### YOUR ASSIGNMENT
From the listing below, extract every line containing "ОпределяемыйТип".

*** Begin section ***

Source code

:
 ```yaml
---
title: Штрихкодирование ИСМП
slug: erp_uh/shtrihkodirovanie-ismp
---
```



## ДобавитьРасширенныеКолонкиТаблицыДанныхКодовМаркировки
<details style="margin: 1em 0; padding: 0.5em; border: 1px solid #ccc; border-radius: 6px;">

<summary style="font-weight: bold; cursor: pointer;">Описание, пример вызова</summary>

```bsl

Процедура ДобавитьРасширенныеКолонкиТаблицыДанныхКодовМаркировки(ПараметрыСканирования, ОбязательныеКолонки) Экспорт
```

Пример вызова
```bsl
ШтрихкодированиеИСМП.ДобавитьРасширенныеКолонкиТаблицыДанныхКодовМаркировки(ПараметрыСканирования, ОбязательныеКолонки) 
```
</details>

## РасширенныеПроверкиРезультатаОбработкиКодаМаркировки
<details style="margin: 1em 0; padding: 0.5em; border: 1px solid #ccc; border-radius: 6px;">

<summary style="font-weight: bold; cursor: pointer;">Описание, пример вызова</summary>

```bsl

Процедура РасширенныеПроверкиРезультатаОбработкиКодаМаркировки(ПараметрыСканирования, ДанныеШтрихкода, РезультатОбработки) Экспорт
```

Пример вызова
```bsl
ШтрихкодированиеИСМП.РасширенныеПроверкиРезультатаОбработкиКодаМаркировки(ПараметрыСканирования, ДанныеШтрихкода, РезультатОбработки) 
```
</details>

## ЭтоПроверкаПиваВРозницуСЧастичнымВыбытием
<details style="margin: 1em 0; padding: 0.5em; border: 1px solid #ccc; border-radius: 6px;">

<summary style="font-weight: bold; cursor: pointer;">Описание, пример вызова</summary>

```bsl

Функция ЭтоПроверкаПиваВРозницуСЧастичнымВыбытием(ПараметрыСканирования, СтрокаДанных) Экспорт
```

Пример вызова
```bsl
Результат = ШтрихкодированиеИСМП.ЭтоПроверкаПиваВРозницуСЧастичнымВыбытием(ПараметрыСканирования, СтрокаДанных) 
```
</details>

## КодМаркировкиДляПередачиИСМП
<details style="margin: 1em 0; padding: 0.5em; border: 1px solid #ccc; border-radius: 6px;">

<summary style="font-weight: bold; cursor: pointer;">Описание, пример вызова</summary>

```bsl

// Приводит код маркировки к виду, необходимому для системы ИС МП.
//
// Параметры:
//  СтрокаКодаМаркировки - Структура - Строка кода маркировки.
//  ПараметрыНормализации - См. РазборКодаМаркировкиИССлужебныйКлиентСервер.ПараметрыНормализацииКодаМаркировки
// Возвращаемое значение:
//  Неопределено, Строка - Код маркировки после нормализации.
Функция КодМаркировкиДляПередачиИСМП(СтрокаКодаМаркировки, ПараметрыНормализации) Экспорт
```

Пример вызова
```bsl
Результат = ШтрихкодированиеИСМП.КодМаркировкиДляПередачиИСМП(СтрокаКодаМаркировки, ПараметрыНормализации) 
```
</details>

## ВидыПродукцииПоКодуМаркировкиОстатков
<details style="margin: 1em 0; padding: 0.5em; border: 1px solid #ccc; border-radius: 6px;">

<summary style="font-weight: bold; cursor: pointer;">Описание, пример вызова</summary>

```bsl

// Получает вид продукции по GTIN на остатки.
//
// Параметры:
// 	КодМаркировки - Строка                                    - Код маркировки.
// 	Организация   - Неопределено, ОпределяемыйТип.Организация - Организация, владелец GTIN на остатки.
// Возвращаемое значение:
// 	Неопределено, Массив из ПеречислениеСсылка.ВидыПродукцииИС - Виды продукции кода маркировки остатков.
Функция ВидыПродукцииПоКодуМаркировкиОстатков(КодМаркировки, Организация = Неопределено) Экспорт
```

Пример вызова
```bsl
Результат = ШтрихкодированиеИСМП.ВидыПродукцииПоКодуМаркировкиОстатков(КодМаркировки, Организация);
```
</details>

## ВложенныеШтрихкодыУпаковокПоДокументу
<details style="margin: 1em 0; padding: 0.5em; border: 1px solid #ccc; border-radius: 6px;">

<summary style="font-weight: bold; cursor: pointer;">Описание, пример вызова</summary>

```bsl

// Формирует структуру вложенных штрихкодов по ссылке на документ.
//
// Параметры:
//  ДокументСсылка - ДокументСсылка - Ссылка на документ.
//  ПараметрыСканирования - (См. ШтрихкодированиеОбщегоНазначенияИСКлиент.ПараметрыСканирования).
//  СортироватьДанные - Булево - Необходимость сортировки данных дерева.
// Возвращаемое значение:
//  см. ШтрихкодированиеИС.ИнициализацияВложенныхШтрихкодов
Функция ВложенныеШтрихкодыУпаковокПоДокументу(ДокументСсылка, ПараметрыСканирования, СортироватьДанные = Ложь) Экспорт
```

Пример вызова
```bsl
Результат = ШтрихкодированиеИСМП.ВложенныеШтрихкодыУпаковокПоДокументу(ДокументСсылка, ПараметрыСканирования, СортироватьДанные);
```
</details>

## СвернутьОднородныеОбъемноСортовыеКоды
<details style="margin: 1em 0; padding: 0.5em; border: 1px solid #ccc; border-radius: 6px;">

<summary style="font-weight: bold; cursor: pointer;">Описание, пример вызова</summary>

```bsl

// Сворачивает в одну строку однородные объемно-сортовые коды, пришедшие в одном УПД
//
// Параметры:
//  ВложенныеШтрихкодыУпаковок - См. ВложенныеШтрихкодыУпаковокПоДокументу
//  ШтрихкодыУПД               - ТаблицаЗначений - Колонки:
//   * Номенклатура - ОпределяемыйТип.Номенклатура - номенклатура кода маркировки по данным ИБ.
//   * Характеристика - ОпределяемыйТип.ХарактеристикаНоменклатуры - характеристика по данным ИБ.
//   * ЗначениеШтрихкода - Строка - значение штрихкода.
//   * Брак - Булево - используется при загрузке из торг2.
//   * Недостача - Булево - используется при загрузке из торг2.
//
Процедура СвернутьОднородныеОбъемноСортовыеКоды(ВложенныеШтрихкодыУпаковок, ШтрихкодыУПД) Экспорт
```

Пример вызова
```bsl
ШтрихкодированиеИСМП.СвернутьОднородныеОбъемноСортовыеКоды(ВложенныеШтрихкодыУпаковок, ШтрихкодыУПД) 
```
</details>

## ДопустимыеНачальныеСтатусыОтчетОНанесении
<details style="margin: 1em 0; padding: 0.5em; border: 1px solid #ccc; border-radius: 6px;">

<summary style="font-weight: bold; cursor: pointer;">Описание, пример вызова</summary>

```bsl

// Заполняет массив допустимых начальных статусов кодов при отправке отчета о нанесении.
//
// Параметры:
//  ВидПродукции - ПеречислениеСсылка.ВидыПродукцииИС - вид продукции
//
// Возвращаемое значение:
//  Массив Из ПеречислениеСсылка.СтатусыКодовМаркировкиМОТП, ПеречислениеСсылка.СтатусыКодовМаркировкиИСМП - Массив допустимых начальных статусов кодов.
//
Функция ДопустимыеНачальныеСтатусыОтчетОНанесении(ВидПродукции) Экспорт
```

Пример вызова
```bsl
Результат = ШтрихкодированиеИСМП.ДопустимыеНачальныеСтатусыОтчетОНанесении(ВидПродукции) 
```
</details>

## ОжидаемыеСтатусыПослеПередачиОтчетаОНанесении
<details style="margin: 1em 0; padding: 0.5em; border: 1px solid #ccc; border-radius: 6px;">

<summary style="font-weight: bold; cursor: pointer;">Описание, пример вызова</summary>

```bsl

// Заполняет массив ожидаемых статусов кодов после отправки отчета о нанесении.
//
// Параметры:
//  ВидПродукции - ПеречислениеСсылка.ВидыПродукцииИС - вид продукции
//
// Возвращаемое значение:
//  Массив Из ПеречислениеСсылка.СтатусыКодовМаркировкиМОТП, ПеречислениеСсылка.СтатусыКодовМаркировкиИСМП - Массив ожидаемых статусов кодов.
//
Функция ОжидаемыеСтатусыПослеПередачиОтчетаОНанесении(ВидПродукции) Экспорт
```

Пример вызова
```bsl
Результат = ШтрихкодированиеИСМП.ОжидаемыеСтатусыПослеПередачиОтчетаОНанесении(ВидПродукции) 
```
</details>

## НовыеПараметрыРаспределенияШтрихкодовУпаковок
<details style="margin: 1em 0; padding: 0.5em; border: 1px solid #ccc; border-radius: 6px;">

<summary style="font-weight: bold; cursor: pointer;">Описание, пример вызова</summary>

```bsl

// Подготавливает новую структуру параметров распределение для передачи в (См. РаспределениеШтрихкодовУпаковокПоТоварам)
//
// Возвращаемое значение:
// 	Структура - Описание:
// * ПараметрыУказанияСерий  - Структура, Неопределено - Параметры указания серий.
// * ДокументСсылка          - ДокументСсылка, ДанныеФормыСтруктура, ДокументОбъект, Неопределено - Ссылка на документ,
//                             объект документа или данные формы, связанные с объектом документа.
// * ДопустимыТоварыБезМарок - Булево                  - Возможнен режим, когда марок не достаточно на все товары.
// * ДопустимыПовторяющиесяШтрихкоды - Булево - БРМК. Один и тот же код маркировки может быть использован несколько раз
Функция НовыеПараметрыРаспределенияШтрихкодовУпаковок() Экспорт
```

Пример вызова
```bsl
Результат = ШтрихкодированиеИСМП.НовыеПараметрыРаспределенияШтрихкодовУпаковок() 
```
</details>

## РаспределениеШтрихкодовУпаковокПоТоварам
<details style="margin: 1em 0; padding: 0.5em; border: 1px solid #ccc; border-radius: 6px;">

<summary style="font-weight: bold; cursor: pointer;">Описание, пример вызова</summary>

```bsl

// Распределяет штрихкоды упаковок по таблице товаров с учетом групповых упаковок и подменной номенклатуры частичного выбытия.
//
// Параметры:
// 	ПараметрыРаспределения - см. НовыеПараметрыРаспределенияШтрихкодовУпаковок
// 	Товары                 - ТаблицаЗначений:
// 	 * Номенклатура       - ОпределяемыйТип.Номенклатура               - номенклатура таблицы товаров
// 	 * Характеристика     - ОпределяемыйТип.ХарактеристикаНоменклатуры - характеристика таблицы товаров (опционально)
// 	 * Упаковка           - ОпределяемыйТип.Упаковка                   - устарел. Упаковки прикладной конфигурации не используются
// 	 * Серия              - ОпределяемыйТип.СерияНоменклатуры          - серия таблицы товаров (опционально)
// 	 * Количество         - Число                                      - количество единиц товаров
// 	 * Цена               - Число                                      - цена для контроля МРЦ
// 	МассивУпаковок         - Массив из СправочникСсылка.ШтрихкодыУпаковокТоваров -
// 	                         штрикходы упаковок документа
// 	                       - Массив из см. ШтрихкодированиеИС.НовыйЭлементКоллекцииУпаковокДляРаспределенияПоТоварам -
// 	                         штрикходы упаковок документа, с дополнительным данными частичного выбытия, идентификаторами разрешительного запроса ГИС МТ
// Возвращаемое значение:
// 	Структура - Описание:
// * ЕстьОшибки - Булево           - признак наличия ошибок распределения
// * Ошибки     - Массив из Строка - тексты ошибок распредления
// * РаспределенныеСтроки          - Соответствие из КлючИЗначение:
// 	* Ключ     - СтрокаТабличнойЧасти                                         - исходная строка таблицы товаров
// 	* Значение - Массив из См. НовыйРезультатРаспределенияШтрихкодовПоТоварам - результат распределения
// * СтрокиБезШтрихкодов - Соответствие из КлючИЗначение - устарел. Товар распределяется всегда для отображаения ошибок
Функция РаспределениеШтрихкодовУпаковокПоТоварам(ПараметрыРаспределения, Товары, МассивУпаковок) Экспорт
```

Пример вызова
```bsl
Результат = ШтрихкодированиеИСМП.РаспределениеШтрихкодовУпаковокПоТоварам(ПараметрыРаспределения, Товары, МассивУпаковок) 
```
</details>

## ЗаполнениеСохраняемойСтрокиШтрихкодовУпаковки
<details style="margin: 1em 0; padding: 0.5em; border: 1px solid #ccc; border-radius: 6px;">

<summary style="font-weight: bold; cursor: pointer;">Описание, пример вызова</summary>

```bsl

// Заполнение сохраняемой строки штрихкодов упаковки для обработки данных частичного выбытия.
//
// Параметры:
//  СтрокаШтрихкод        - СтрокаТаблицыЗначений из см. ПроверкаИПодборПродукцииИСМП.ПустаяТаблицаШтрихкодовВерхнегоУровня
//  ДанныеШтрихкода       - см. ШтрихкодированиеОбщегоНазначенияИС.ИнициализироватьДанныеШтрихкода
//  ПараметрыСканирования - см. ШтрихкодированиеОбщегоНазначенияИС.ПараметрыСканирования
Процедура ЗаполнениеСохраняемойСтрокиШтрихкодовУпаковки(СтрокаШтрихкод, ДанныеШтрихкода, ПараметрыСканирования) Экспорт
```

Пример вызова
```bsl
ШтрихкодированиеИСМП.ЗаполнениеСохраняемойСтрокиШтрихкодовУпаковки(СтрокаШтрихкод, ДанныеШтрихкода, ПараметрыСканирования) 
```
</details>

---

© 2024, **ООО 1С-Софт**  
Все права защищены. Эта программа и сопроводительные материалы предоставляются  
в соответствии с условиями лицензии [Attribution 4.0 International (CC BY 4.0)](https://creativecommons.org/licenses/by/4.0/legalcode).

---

*** End section ***

### ANSWER BELOW
// 	Организация   - Неопределено, ОпределяемыйТип.Организация - Организация, владелец GTIN на остатки.
//   * Номенклатура - ОпределяемыйТип.Номенклатура - номенклатура кода маркировки по данным ИБ.
//   * Характеристика - ОпределяемыйТип.ХарактеристикаНоменклатуры - характеристика по данным ИБ.
// 	 * Номенклатура       - ОпределяемыйТип.Номенклатура               - номенклатура таблицы товаров
// 	 * Характеристика     - ОпределяемыйТип.ХарактеристикаНоменклатуры - характеристика таблицы товаров (опционально)
// 	 * Упаковка           - ОпределяемыйТип.Упаковка                   - устарел. Упаковки прикладной конфигурации не используются
// 	 * Серия              - ОпределяемыйТип.СерияНоменклатуры          - серия таблицы товаров (опционально)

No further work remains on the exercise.